Attendees of The Big Reach on Thu 26 May and Fri 27 May can only book their free Awkward Conversations when purchasing tickets, a booking link will be sent to your email with your tickets.

Saturday free Open Day for Public BOOK HERE

Who’s on when

Thursday 26th May, M’ck McKeague, Mark du Potiers, Karen Lee Roberts, Ruby Donohoe, Rebecca Dostal, Naavikaran, Ally Nicolopoulos

Friday 27th May, M’ck McKeague, Mark du Potiers, Karen Lee Roberts, MJ O’Neill, Rebecca Dostal, Tammy Law

Saturday 28th May – On during The Big Anxiety Open Day

MJ O’Neill, Ruby Donohoe, Lauren Watson, Anisa Nandaula, Tammy Law, Naavikaran, Ally Nicolopoulos

The Conversationalists –
M’ck McKeague

Unapologetically working at the intersection of transness and mental health, M’ck (it/they) is a nonbinary set and costume designer, theatre maker and installation artist living with Bipolar II and PTSD.

What to expect: Join M’ck for ruminations on what meaningful engagement with trans and nonbinary people might look like in the arts if we move past surface level inclusion towards collaborative practices that treat us as whole human beings. M’ck is particularly interested in the role trauma-informed practice should play within this, including the radical possibilities of reimagining the cis-centric spatial mechanics of the theatre.

Thursday 26th, Friday 27th May

Mark du Potiers

Mark du Potiers is a visual artist and (allegedly) a weirdo. He uses sculpture and installation to negotiate his cultural identity, queerness, mental health challenges, and ideas of shifting perspectives. Through his work, Mark navigates the complexity of his Australian, Hongkonger, and Chinese heritage – alongside competing desires of resistance and conformity, and reckonings with physical and psychological suffering.

What to expect: Mark really just wants to talk about FOOD and pets (except spiders), okay? And once that important stuff is expressed, we can talk about anxiety, depression, obsessive-compulsive-disorder, self-doubt, self-destruction, racism, homophobia, yada-yada-yada… but only if you want to 🙂

Thursday 26th, Friday 27th May

Karen Lee Roberts 

Karen Lee Roberts is a performer/ writer/ singer living with and surviving bi polar disorder. Her art work aims to convey social and emotional messages to her audience on prevalent topics, and trying to educate whilst entertaining.

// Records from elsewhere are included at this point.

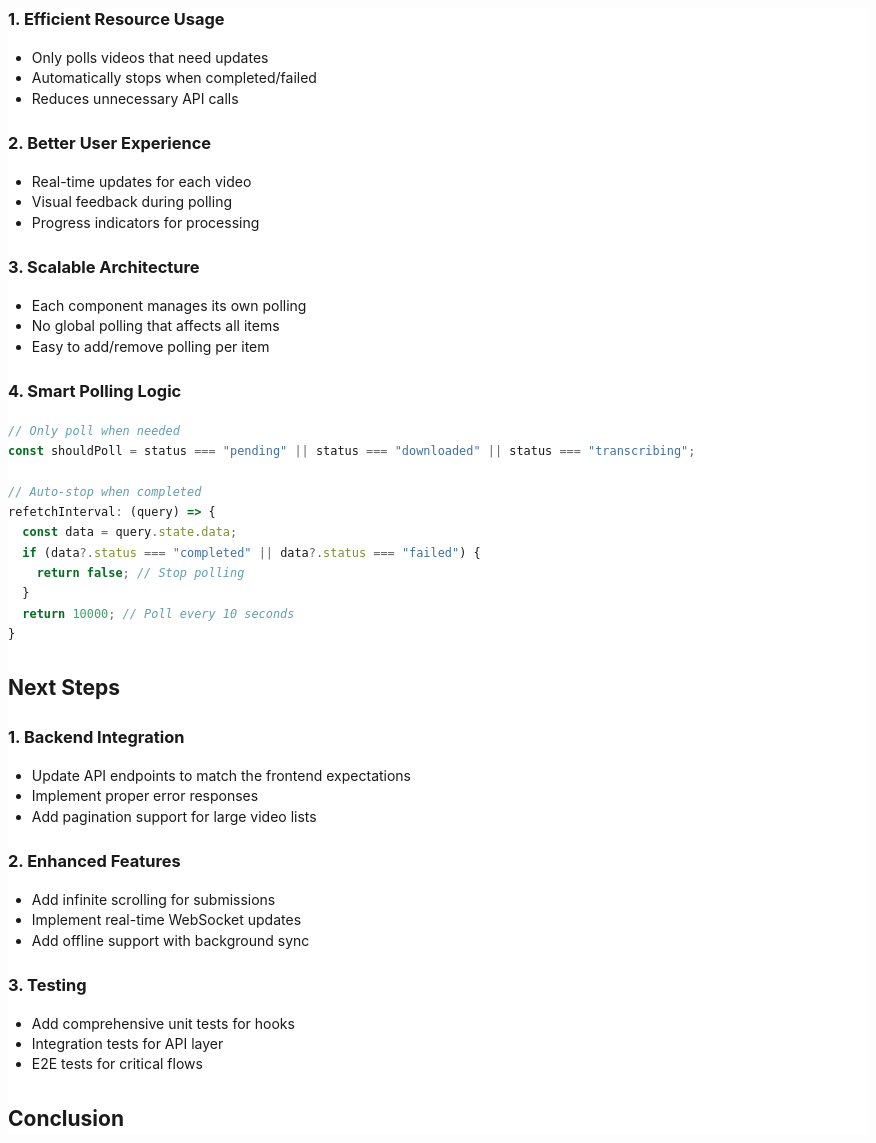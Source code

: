 ### 1. **Efficient Resource Usage**
- Only polls videos that need updates
- Automatically stops when completed/failed
- Reduces unnecessary API calls

### 2. **Better User Experience**
- Real-time updates for each video
- Visual feedback during polling
- Progress indicators for processing

### 3. **Scalable Architecture**
- Each component manages its own polling
- No global polling that affects all items
- Easy to add/remove polling per item

### 4. **Smart Polling Logic**
```typescript
// Only poll when needed
const shouldPoll = status === "pending" || status === "downloaded" || status === "transcribing";

// Auto-stop when completed
refetchInterval: (query) => {
  const data = query.state.data;
  if (data?.status === "completed" || data?.status === "failed") {
    return false; // Stop polling
  }
  return 10000; // Poll every 10 seconds
}
```

## Next Steps

### 1. **Backend Integration**
- Update API endpoints to match the frontend expectations
- Implement proper error responses
- Add pagination support for large video lists

### 2. **Enhanced Features**
- Add infinite scrolling for submissions
- Implement real-time WebSocket updates
- Add offline support with background sync

### 3. **Testing**
- Add comprehensive unit tests for hooks
- Integration tests for API layer
- E2E tests for critical flows

## Conclusion

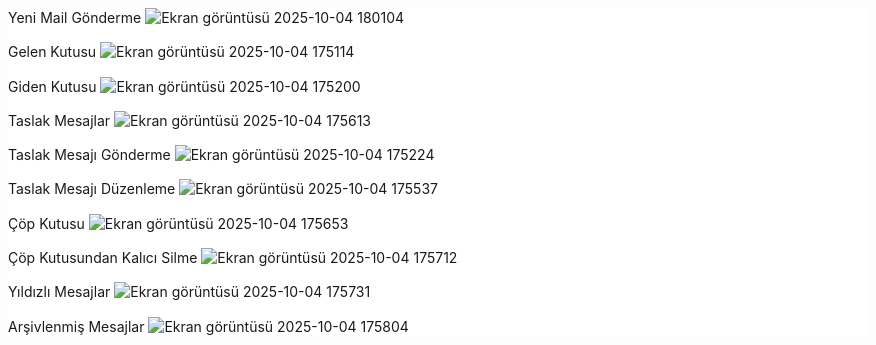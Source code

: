 Yeni Mail Gönderme
<img width="1912" height="948" alt="Ekran görüntüsü 2025-10-04 180104" src="https://github.com/user-attachments/assets/92577072-bdfc-49e2-b480-125470c221b1" />

Gelen Kutusu
<img width="1898" height="918" alt="Ekran görüntüsü 2025-10-04 175114" src="https://github.com/user-attachments/assets/9f66ffaf-5311-4533-9026-c64147ee61d9" />

Giden Kutusu
<img width="1882" height="912" alt="Ekran görüntüsü 2025-10-04 175200" src="https://github.com/user-attachments/assets/323b09ff-50e7-4f90-b761-2c060e09153e" />

Taslak Mesajlar
<img width="1913" height="925" alt="Ekran görüntüsü 2025-10-04 175613" src="https://github.com/user-attachments/assets/ac7707e2-feb0-4cdc-acca-6fa0b0444321" />

Taslak Mesajı Gönderme
<img width="1907" height="821" alt="Ekran görüntüsü 2025-10-04 175224" src="https://github.com/user-attachments/assets/662f7a03-d529-44f3-ac57-fe338a3d8b5b" />

Taslak Mesajı Düzenleme
<img width="1907" height="922" alt="Ekran görüntüsü 2025-10-04 175537" src="https://github.com/user-attachments/assets/c0444934-9589-4e83-b7c3-a482ab62257a" />

Çöp Kutusu
<img width="1903" height="912" alt="Ekran görüntüsü 2025-10-04 175653" src="https://github.com/user-attachments/assets/a64a13ab-e553-45b0-8a80-2855ba271c01" />

Çöp Kutusundan Kalıcı Silme
<img width="1907" height="907" alt="Ekran görüntüsü 2025-10-04 175712" src="https://github.com/user-attachments/assets/6375f6c6-c634-4501-b667-ebf44f24eda8" />

Yıldızlı Mesajlar
<img width="1903" height="902" alt="Ekran görüntüsü 2025-10-04 175731" src="https://github.com/user-attachments/assets/4c4cb6a9-f4b3-4596-94dc-fcda8f8c15fe" />

Arşivlenmiş Mesajlar
<img width="1903" height="901" alt="Ekran görüntüsü 2025-10-04 175804" src="https://github.com/user-attachments/assets/a2d5ba9c-870d-4356-b39a-2725019effce" />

What to expect: Come and have a cup of tea and a chat with Karen, performer, writer and singer, about her experiences of rising above adversity in the face of living with mental health issues. She has bi-polar disorder and has employed wellness strategies to manage her illness and lead a balanced lifestyle. Find out about her journey and join her in a relaxed conversation about this important topic.

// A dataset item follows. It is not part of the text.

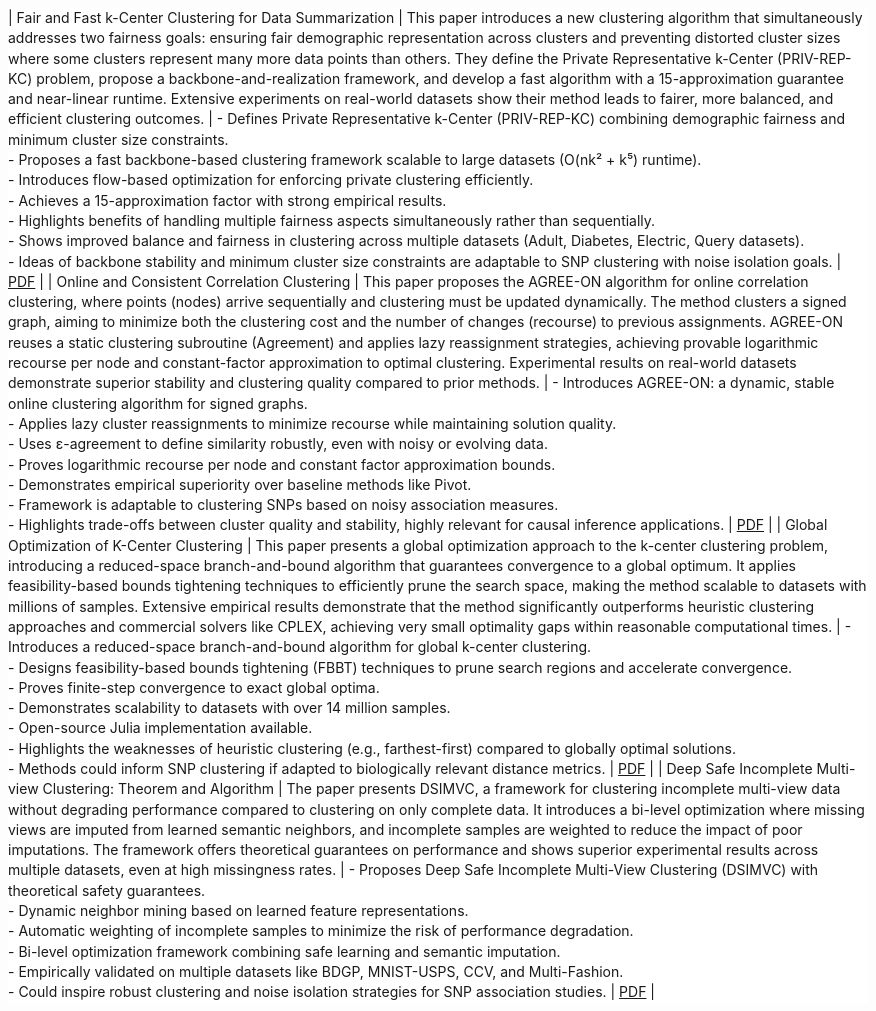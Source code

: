 | Fair and Fast k-Center Clustering for Data Summarization | This paper introduces a new clustering algorithm that simultaneously addresses two fairness goals: ensuring fair demographic representation across clusters and preventing distorted cluster sizes where some clusters represent many more data points than others. They define the Private Representative k-Center (PRIV-REP-KC) problem, propose a backbone-and-realization framework, and develop a fast algorithm with a 15-approximation guarantee and near-linear runtime. Extensive experiments on real-world datasets show their method leads to fairer, more balanced, and efficient clustering outcomes. | - Defines Private Representative k-Center (PRIV-REP-KC) combining demographic fairness and minimum cluster size constraints.<br>- Proposes a fast backbone-based clustering framework scalable to large datasets (O(nk² + k⁵) runtime).<br>- Introduces flow-based optimization for enforcing private clustering efficiently.<br>- Achieves a 15-approximation factor with strong empirical results.<br>- Highlights benefits of handling multiple fairness aspects simultaneously rather than sequentially.<br>- Shows improved balance and fairness in clustering across multiple datasets (Adult, Diabetes, Electric, Query datasets).<br>- Ideas of backbone stability and minimum cluster size constraints are adaptable to SNP clustering with noise isolation goals. | [PDF](papers/ICML/2022_clustering/likely/angelidakis22a.pdf) |
| Online and Consistent Correlation Clustering | This paper proposes the AGREE-ON algorithm for online correlation clustering, where points (nodes) arrive sequentially and clustering must be updated dynamically. The method clusters a signed graph, aiming to minimize both the clustering cost and the number of changes (recourse) to previous assignments. AGREE-ON reuses a static clustering subroutine (Agreement) and applies lazy reassignment strategies, achieving provable logarithmic recourse per node and constant-factor approximation to optimal clustering. Experimental results on real-world datasets demonstrate superior stability and clustering quality compared to prior methods. | - Introduces AGREE-ON: a dynamic, stable online clustering algorithm for signed graphs.<br>- Applies lazy cluster reassignments to minimize recourse while maintaining solution quality.<br>- Uses ε-agreement to define similarity robustly, even with noisy or evolving data.<br>- Proves logarithmic recourse per node and constant factor approximation bounds.<br>- Demonstrates empirical superiority over baseline methods like Pivot.<br>- Framework is adaptable to clustering SNPs based on noisy association measures.<br>- Highlights trade-offs between cluster quality and stability, highly relevant for causal inference applications. | [PDF](papers/ICML/2022_clustering/likely/cohen-addad22a.pdf) |
| Global Optimization of K-Center Clustering | This paper presents a global optimization approach to the k-center clustering problem, introducing a reduced-space branch-and-bound algorithm that guarantees convergence to a global optimum. It applies feasibility-based bounds tightening techniques to efficiently prune the search space, making the method scalable to datasets with millions of samples. Extensive empirical results demonstrate that the method significantly outperforms heuristic clustering approaches and commercial solvers like CPLEX, achieving very small optimality gaps within reasonable computational times. | - Introduces a reduced-space branch-and-bound algorithm for global k-center clustering.<br>- Designs feasibility-based bounds tightening (FBBT) techniques to prune search regions and accelerate convergence.<br>- Proves finite-step convergence to exact global optima.<br>- Demonstrates scalability to datasets with over 14 million samples.<br>- Open-source Julia implementation available.<br>- Highlights the weaknesses of heuristic clustering (e.g., farthest-first) compared to globally optimal solutions.<br>- Methods could inform SNP clustering if adapted to biologically relevant distance metrics. | [PDF](papers/ICML/2022_clustering/likely/shi22b.pdf) |
| Deep Safe Incomplete Multi-view Clustering: Theorem and Algorithm | The paper presents DSIMVC, a framework for clustering incomplete multi-view data without degrading performance compared to clustering on only complete data. It introduces a bi-level optimization where missing views are imputed from learned semantic neighbors, and incomplete samples are weighted to reduce the impact of poor imputations. The framework offers theoretical guarantees on performance and shows superior experimental results across multiple datasets, even at high missingness rates. | - Proposes Deep Safe Incomplete Multi-View Clustering (DSIMVC) with theoretical safety guarantees.<br>- Dynamic neighbor mining based on learned feature representations.<br>- Automatic weighting of incomplete samples to minimize the risk of performance degradation.<br>- Bi-level optimization framework combining safe learning and semantic imputation.<br>- Empirically validated on multiple datasets like BDGP, MNIST-USPS, CCV, and Multi-Fashion.<br>- Could inspire robust clustering and noise isolation strategies for SNP association studies. | [PDF](papers/ICML/2022_clustering/likely/tang22c.pdf) |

Thursday 26th, Friday 27th May

MJ O’Neill 

MJ often describes herself as a toddler with superpowers. However, she’d also settle for being characterised as a big friendly labrador. If you look at her list of accomplishments (e.g. leading home loan expert in the country, interviewed Lady Gaga), she can seem Very Grown-Up. But, she mostly likes pink lemonade, ice cream, and pulling silly faces to make people laugh.

What to expect: Anything. Everything. MJ has led a very colourful life and loves learning new facts and perspectives. She’ll happily talk about Batman, Metallica, and Fast & Furious or agricultural technology, automotive sustainability, and international diplomacy. Or, she’ll just ask lots of questions about what you do. Like most labradors and toddlers, she’s just happy to hang out.

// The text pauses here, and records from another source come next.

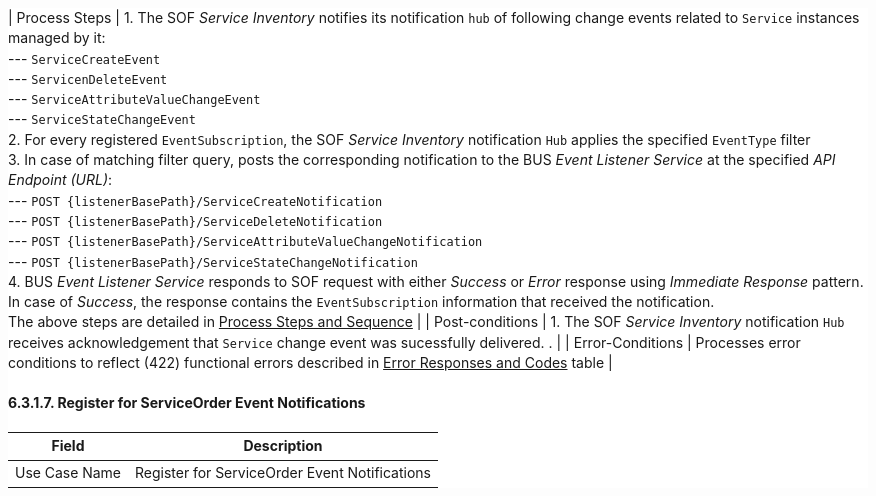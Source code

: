 | Process Steps    | 1. The SOF *Service Inventory* notifies its notification `hub` of following change events related to `Service` instances managed by it: <br>--- `ServiceCreateEvent` <br>--- `ServicenDeleteEvent` <br>--- `ServiceAttributeValueChangeEvent` <br>--- `ServiceStateChangeEvent` <br>2. For every registered `EventSubscription`, the SOF *Service Inventory* notification `Hub` applies the specified `EventType` filter <br>3. In case of matching filter query, posts the corresponding notification to the BUS *Event Listener Service* at the specified *API Endpoint (URL)*: <br>--- `POST {listenerBasePath}/ServiceCreateNotification` <br>--- `POST {listenerBasePath}/ServiceDeleteNotification` <br>--- `POST {listenerBasePath}/ServiceAttributeValueChangeNotification` <br>--- `POST {listenerBasePath}/ServiceStateChangeNotification` <br>4. BUS *Event Listener Service* responds to SOF request with either *Success* or *Error* response using *Immediate Response* pattern. In case of *Success*, the response contains the `EventSubscription` information that received the notification. <br> The above steps are detailed in [Process Steps and Sequence](#632-process-steps-and-sequence) |
| Post-conditions  | 1. The SOF *Service Inventory* notification `Hub` receives acknowledgement that `Service` change event was sucessfully delivered. .                                                                                                                                                                                                                                                                                                                                                                                                                                                                                                                                                                                                                                                                                                                                                                                                                                                                                                                                                                                                                                                                               |
| Error-Conditions | Processes error conditions to reflect (422) functional errors described in [Error Responses and Codes](#62-api-error-responses-and-codes) table                                                                                                                                                                                                                                                                                                                                                                                                                                                                                                                                                                                                                                                                                                                                                                                                                                                                                                                                                                                                                                                                   |

#### 6.3.1.7. Register for ServiceOrder Event Notifications

| **Field**        | **Description**                                                                                                                                                                                                                                                                                                                                                                                                                                                                                                                                                                                                                                                                                                                                               |
| ---------------- | ------------------------------------------------------------------------------------------------------------------------------------------------------------------------------------------------------------------------------------------------------------------------------------------------------------------------------------------------------------------------------------------------------------------------------------------------------------------------------------------------------------------------------------------------------------------------------------------------------------------------------------------------------------------------------------------------------------------------------------------------------------- |
| Use Case Name  | Register for ServiceOrder Event Notifications                                                                                                                                                                                                                                                                                                                                                                                                                                                                                                                                                                                                                                                                                                                 |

Friday 27th, Saturday 28th May

Ruby Donohoe

Ruby Donohoe, she/her, is a performer and interdisciplinary performance-maker whose practice is rooted in the politics of encounter and in offering defiant acts of sensitisation. As an epileptic dancer who wrestles with her body, the embodied experience is central to her work. Using text, choreography, and audio, Ruby makes experiential spaces as external installation and internal choreographies.

What to expect: Join Ruby in conversations about her new body of work ‘The Ethics Of Telling You Who I Am’ and the complexities of disclosure in new relationships, particularly in relation to intimate and romantic spaces. 

Thursday 26th, Saturday 28th May

Rebecca Dostal 

Rebecca uses creativity to overcome chronic pain, anxiety and depression through a variety of multidisciplinary expressions. Her overactive imagination keeps her moving forward, not spiralling down the chronic pain depression hole. 

What to expect: Join Rebecca in a safe tactile environment where she will help you find your comfort zone of creativity. You can choose from a variety of artforms to soothe your pain and trauma or discover how chronic pain can impact our lives and those around us. With Rebecca’s guidance you could make your own ‘YouDoo’ puppet to communicate your pain to others, write a poem to get that story outta ya head, or create a safe soft place to hide away. 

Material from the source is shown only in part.